"""
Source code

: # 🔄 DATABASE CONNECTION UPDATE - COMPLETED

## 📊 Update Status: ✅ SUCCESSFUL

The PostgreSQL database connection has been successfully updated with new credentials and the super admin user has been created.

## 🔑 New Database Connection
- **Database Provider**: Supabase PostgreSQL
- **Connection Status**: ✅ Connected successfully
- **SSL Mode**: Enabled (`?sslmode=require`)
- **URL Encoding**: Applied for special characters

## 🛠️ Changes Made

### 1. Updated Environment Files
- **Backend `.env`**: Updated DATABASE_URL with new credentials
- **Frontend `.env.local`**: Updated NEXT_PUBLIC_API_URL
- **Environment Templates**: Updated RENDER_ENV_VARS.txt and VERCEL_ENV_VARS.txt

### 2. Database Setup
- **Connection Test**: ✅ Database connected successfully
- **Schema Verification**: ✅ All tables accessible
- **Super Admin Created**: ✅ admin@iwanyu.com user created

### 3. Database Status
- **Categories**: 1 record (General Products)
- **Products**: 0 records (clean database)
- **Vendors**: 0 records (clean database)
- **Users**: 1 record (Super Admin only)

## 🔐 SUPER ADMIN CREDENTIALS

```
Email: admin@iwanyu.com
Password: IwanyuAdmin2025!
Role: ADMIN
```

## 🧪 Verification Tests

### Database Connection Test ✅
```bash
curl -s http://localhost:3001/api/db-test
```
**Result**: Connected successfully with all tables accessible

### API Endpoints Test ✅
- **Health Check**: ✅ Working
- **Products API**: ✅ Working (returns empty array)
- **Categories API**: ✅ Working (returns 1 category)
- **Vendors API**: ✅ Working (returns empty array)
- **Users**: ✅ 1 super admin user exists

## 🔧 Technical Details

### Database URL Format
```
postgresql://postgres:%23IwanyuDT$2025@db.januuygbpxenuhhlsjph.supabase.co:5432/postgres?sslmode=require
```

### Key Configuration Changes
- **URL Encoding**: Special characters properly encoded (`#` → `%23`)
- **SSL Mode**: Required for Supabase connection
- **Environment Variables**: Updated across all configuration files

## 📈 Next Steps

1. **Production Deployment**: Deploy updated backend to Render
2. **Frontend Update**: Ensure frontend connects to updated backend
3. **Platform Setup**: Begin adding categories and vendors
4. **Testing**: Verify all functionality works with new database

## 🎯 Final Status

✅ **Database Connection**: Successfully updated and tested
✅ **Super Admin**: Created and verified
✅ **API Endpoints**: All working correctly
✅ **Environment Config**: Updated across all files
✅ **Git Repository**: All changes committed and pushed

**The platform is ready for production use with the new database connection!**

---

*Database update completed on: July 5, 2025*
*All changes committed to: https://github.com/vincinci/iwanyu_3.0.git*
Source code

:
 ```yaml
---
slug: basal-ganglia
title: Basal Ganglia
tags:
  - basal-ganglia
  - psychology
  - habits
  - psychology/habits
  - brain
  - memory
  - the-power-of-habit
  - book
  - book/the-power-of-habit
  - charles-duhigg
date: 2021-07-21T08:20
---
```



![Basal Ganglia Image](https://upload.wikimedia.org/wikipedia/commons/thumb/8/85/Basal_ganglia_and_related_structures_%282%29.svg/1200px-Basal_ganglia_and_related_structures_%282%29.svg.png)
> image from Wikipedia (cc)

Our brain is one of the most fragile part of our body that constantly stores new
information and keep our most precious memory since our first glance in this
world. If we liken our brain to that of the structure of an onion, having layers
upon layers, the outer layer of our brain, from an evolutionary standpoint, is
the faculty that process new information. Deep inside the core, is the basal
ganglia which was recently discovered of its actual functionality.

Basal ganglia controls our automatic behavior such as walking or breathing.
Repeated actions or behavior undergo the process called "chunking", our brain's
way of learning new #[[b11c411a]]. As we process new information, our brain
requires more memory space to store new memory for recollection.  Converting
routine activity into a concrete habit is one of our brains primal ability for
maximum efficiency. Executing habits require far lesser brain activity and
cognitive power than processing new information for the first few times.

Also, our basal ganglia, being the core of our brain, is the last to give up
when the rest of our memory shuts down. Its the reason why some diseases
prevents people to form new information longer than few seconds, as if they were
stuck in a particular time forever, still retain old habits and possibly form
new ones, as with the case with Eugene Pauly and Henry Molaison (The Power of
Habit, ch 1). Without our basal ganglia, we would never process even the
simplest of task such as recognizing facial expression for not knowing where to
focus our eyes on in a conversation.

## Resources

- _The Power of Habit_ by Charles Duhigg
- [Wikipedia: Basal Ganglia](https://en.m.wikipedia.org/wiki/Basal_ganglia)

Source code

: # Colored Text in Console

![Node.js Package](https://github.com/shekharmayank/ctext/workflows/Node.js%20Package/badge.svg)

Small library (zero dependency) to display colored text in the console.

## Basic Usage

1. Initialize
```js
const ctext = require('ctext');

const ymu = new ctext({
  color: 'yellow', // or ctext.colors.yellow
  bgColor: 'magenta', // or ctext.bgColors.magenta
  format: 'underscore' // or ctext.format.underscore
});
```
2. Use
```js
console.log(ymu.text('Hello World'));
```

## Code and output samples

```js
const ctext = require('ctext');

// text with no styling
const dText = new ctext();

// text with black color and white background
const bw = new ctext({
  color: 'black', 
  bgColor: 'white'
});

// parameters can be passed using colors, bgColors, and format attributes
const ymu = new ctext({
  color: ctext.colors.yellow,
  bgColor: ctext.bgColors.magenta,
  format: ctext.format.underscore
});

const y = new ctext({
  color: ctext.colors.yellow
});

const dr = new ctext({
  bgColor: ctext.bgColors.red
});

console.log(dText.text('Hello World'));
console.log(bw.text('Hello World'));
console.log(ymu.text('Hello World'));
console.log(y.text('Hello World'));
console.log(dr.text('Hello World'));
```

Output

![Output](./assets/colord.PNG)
"""
> _Required work_:
When the line with "- **Products**: 0 records (clean database)" is reached in the data above, begin copying, and stop after the line with "### Key Configuration Changes"; copy each line exactly, both ends included.

> _Task solution_:
- **Products**: 0 records (clean database)
- **Vendors**: 0 records (clean database)
- **Users**: 1 record (Super Admin only)

## 🔐 SUPER ADMIN CREDENTIALS

```
Email: admin@iwanyu.com
Password: IwanyuAdmin2025!
Role: ADMIN
```

## 🧪 Verification Tests

### Database Connection Test ✅
```bash
curl -s http://localhost:3001/api/db-test
```
**Result**: Connected successfully with all tables accessible

### API Endpoints Test ✅
- **Health Check**: ✅ Working
- **Products API**: ✅ Working (returns empty array)
- **Categories API**: ✅ Working (returns 1 category)
- **Vendors API**: ✅ Working (returns empty array)
- **Users**: ✅ 1 super admin user exists

## 🔧 Technical Details

### Database URL Format
```
postgresql://postgres:%23IwanyuDT$2025@db.januuygbpxenuhhlsjph.supabase.co:5432/postgres?sslmode=require
```

### Key Configuration Changes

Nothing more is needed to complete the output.